■ Work order: Search the entries below for the word "more" and copy each line that has it.

---- Dataset records

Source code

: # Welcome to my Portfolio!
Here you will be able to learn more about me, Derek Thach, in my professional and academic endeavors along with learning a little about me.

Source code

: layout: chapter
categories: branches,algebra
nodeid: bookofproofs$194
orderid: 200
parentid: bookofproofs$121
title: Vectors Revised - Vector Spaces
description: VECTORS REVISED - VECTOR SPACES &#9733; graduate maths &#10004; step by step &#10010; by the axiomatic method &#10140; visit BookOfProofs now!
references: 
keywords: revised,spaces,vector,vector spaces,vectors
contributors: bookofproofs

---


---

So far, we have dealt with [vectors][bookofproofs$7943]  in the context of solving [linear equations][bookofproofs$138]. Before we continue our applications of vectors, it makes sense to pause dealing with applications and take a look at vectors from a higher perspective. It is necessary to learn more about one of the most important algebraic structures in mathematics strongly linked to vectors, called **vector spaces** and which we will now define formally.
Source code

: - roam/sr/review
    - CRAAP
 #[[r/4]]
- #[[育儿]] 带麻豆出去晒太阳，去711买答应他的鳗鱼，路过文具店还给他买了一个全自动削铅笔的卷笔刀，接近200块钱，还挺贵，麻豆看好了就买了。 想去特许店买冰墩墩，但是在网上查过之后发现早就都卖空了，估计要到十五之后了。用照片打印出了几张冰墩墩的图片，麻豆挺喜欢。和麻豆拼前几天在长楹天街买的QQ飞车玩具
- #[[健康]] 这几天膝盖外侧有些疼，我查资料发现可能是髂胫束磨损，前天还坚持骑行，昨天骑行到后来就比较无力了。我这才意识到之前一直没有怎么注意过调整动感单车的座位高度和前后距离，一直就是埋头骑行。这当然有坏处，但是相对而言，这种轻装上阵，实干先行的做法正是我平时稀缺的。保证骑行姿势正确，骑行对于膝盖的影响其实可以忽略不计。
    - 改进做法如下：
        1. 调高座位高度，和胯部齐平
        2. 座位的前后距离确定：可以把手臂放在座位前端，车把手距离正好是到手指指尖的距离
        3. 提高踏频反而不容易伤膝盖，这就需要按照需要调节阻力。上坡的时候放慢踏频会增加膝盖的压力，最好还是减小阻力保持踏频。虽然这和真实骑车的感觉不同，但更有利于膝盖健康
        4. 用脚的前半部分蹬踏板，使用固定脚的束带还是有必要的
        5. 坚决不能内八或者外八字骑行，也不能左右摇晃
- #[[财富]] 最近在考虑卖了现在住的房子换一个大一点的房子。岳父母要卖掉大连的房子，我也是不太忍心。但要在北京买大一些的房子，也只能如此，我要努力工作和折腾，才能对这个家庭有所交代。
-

--------

■ Your solution:
Here you will be able to learn more about me, Derek Thach, in my professional and academic endeavors along with learning a little about me.
So far, we have dealt with [vectors][bookofproofs$7943]  in the context of solving [linear equations][bookofproofs$138]. Before we continue our applications of vectors, it makes sense to pause dealing with applications and take a look at vectors from a higher perspective. It is necessary to learn more about one of the most important algebraic structures in mathematics strongly linked to vectors, called **vector spaces** and which we will now define formally.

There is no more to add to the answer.